Segment Start: Recorded information

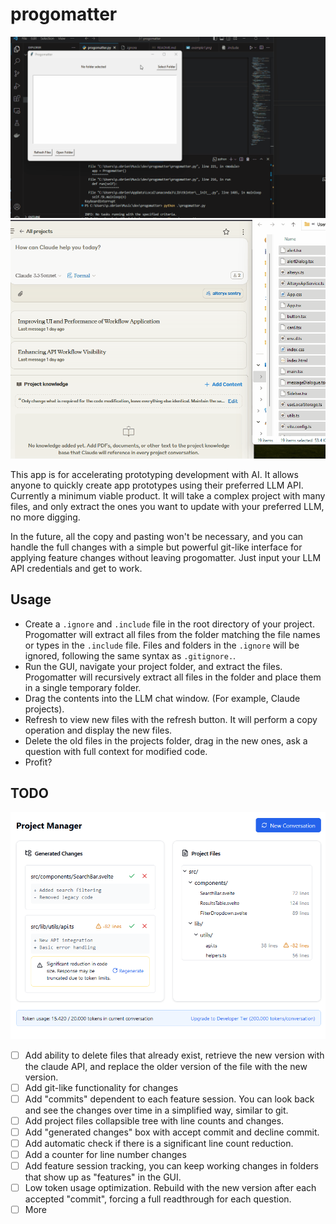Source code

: # progomatter

![example usage video, copying files](examples/loading-filesv1.gif)
![example video, uploading](examples/upload-examplev1.gif)

This app is for accelerating prototyping development with AI. It allows anyone to quickly create app prototypes using their preferred LLM API.
Currently a minimum viable product. It will take a complex project with many files, and only extract the ones you want to update with your preferred LLM, no more digging.

In the future, all the copy and pasting won't be necessary, and you can handle the full changes with a simple but powerful git-like interface for applying feature changes without leaving progomatter. Just input your LLM API credentials and get to work.

## Usage

- Create a `.ignore` and `.include` file in the root directory of your project. Progomatter will extract all files from the folder matching the file names or types in the `.include` file. Files and folders in the `.ignore` will be ignored, following the same syntax as `.gitignore.`.
- Run the GUI, navigate your project folder, and extract the files. Progomatter will recursively extract all files in the folder and place them in a single temporary folder.
- Drag the contents into the LLM chat window. (For example, Claude projects).
- Refresh to view new files with the refresh button. It will perform a copy operation and display the new files.
- Delete the old files in the projects folder, drag in the new ones, ask a question with full context for modified code.
- Profit?

## TODO

![functionality1](/examples/example2.png)

- [ ] Add ability to delete files that already exist, retrieve the new version with the claude API, and replace the older version of the file with the new version.
- [ ] Add git-like functionality for changes
- [ ] Add "commits" dependent to each feature session. You can look back and see the changes over time in a simplified way, similar to git.
- [ ] Add project files collapsible tree with line counts and changes.
- [ ] Add "generated changes" box with accept commit and decline commit.
- [ ] Add automatic check if there is a significant line count reduction.
- [ ] Add a counter for line number changes
- [ ] Add feature session tracking, you can keep working changes in folders that show up as "features" in the GUI.
- [ ] Low token usage optimization. Rebuild with the new version after each accepted "commit", forcing a full readthrough for each question.
- [ ] More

Segment End: Recorded information

Aim of the task -> Take the records from their first line through the line containing "Currently a minimum" and please return exactly those lines, both ends included, minus the pictures.

Answer section ->
Source code

: # progomatter

![example usage video, copying files](examples/loading-filesv1.gif)
![example video, uploading](examples/upload-examplev1.gif)

This app is for accelerating prototyping development with AI. It allows anyone to quickly create app prototypes using their preferred LLM API.
Currently a minimum viable product. It will take a complex project with many files, and only extract the ones you want to update with your preferred LLM, no more digging.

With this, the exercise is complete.